KMSP-TV first reported Tuesday night that police had obtained the cell phone records of reporter Tom Lyden without giving the station the opportunity to fight the action in court.
Leaders of the Society of Professional Journalists weighed in with a statement Wednesday night.
Clint Brewer, national president of SPJ, said in the statement that the police department’s actions were “nothing less than an attack on the First Amendment and the notion of open government. They should withdraw their subpoena, return Mr. Lyden’s phone records and apologize.”
The move was also decried by Ramsey County Sheriff Bob Fletcher as an “abuse of authority” and by Jane Kirtley, professor of media law and ethics at the University of Minnesota, as an “end run” around a state law protecting reporters from divulging their sources.
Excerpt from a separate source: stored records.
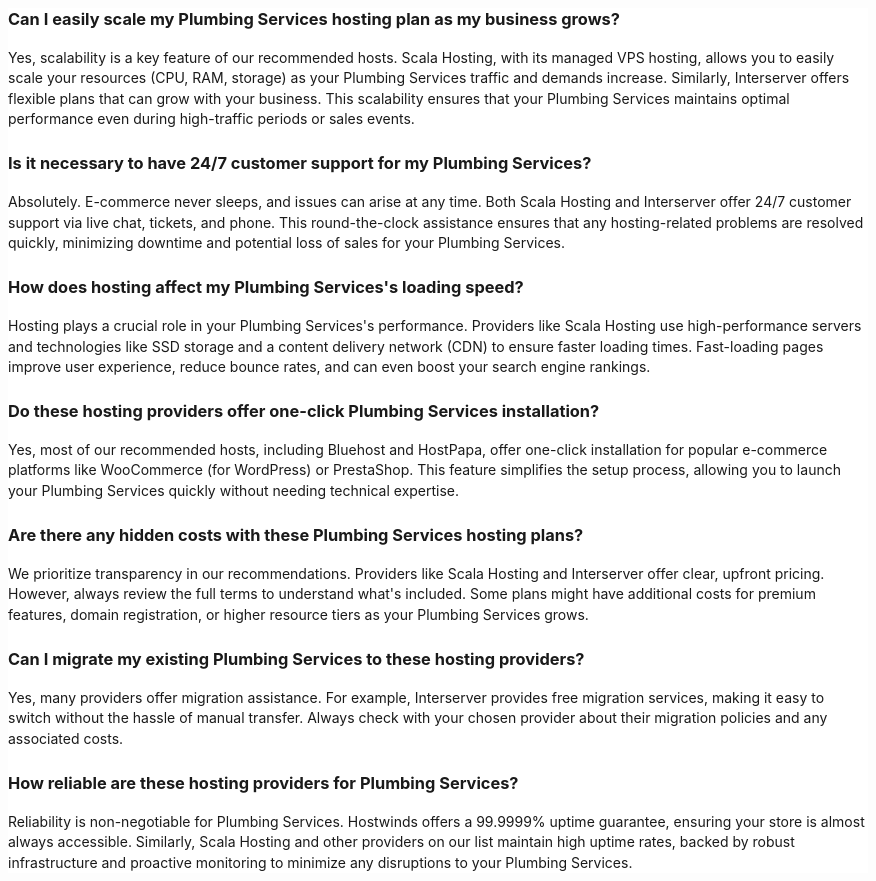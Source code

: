 ### Can I easily scale my Plumbing Services hosting plan as my business grows? 
Yes, scalability is a key feature of our recommended hosts. Scala Hosting, with its managed VPS hosting, allows you to easily scale your resources (CPU, RAM, storage) as your Plumbing Services traffic and demands increase. Similarly, Interserver offers flexible plans that can grow with your business. This scalability ensures that your Plumbing Services maintains optimal performance even during high-traffic periods or sales events.

### Is it necessary to have 24/7 customer support for my Plumbing Services? 
Absolutely. E-commerce never sleeps, and issues can arise at any time. Both Scala Hosting and Interserver offer 24/7 customer support via live chat, tickets, and phone. This round-the-clock assistance ensures that any hosting-related problems are resolved quickly, minimizing downtime and potential loss of sales for your Plumbing Services.

### How does hosting affect my Plumbing Services's loading speed? 
Hosting plays a crucial role in your Plumbing Services's performance. Providers like Scala Hosting use high-performance servers and technologies like SSD storage and a content delivery network (CDN) to ensure faster loading times. Fast-loading pages improve user experience, reduce bounce rates, and can even boost your search engine rankings.

### Do these hosting providers offer one-click Plumbing Services installation? 
Yes, most of our recommended hosts, including Bluehost and HostPapa, offer one-click installation for popular e-commerce platforms like WooCommerce (for WordPress) or PrestaShop. This feature simplifies the setup process, allowing you to launch your Plumbing Services quickly without needing technical expertise.

### Are there any hidden costs with these Plumbing Services hosting plans? 
We prioritize transparency in our recommendations. Providers like Scala Hosting and Interserver offer clear, upfront pricing. However, always review the full terms to understand what's included. Some plans might have additional costs for premium features, domain registration, or higher resource tiers as your Plumbing Services grows.

### Can I migrate my existing Plumbing Services to these hosting providers? 
Yes, many providers offer migration assistance. For example, Interserver provides free migration services, making it easy to switch without the hassle of manual transfer. Always check with your chosen provider about their migration policies and any associated costs.

### How reliable are these hosting providers for Plumbing Services? 
Reliability is non-negotiable for Plumbing Services. Hostwinds offers a 99.9999% uptime guarantee, ensuring your store is almost always accessible. Similarly, Scala Hosting and other providers on our list maintain high uptime rates, backed by robust infrastructure and proactive monitoring to minimize any disruptions to your Plumbing Services.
St. Paul police spokesman Tom Walsh, citing an open investigation, declined Wednesday to discuss the matter, other than to say that the case involved possible misconduct by a public official.
Police Chief John Harrington also would not comment, Walsh said.
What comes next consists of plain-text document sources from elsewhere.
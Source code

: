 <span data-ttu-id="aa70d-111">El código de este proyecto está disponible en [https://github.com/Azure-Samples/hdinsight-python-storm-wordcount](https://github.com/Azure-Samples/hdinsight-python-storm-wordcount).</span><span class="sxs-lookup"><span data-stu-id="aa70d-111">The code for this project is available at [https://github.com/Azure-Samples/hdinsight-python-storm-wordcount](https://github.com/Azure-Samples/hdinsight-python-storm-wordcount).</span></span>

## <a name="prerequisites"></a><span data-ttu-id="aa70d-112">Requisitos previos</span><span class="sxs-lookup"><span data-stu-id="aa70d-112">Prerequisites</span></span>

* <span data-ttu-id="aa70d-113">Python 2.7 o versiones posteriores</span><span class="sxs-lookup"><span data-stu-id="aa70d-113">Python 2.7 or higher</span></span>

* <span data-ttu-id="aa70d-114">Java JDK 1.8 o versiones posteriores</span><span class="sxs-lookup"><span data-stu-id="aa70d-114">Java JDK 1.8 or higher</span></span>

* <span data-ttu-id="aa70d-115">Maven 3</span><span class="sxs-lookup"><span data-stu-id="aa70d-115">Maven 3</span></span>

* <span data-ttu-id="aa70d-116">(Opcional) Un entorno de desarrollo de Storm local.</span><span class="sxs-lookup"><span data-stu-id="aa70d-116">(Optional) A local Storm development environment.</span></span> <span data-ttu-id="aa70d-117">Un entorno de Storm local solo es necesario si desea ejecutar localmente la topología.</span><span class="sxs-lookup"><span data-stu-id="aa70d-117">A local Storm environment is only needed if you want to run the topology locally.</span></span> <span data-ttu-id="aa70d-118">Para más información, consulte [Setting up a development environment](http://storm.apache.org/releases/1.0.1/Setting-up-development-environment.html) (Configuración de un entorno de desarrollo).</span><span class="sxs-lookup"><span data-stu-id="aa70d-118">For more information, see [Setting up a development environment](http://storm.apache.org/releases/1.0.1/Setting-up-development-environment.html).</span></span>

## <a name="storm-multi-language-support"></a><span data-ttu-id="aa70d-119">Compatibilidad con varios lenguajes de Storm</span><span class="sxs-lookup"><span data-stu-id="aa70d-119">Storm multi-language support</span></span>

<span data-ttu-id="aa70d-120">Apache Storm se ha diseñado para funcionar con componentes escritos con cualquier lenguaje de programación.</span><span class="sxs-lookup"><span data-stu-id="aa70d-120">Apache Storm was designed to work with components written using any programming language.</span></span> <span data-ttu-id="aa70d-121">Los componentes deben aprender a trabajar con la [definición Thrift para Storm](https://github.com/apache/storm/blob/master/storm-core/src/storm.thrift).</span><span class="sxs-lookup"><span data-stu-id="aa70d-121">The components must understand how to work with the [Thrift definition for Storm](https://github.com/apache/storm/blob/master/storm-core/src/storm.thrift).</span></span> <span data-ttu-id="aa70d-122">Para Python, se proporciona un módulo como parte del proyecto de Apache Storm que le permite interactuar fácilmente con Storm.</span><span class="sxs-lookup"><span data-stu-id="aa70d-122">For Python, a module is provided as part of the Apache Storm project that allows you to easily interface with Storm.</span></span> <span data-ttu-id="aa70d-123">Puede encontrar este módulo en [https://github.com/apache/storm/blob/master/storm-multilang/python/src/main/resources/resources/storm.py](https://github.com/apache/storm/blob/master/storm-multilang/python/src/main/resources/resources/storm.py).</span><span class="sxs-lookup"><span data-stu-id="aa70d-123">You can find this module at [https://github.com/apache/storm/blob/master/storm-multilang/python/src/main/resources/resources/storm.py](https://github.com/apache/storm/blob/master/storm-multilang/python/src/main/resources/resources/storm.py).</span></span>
“In essence, by getting my phone records, my personal cell-phone records, they have reached into my notes and reached into my Rolodex, and violated every confidence that my sources have placed in me,” Lyden said Wednesday.
Lyden said the investigation stems from his June 11 story involving a woman whose husband had shot a plainclothes police officer during a “road rage” incident in Coon Rapids a few days before. He said he had reason to believe that the woman, who was riding with her husband, had been involved in a road-rage incident in St. Paul seven years earlier.
St. Paul police refused his request for a detailed narrative report about the 2000 incident, telling him the information wasn’t public. But Lyden succeeded in obtaining the report from another source. While Lyden didn’t name names, Fletcher said in a letter to Harrington that Walsh had told him the source might have been a Ramsey County deputy.
Even if that was true, Fletcher wrote, the document was public.
“What’s crazy about this whole thing is that the police department wants to know which public employee actually followed the law by providing a public document that everyone is entitled to,” said David Cuillier, chairman of SPJ’s Freedom of Information Committee. “This could frighten government employees everywhere, telling them that if they don’t go along with secretive, illegal agency practices they will be hunted down through any means and perhaps punished.”
Police did release the document Wednesday. It describes the woman as being verbally abusive to a police officer, swearing repeatedly. It also said she was, at the time, a police reserve officer in St. Paul.
KMSP’s initial report said police obtained Lyden’s phone records with an administrative subpoena, which unlike a search warrant, does not require a judge’s approval. But Jack Rhodes, chief of staff in the Ramsey County attorney’s office, told the Star Tribune that was inaccurate and that the office had not signed off on a request for an administrative subpoena, as state law requires. That leaves a warrant as the likely means, although one was not yet on file in district court, the newspaper said.
Asked about the possibility of a lawsuit, Lyden said: “I think we’re kind of keeping our powder dry, and see what they do.”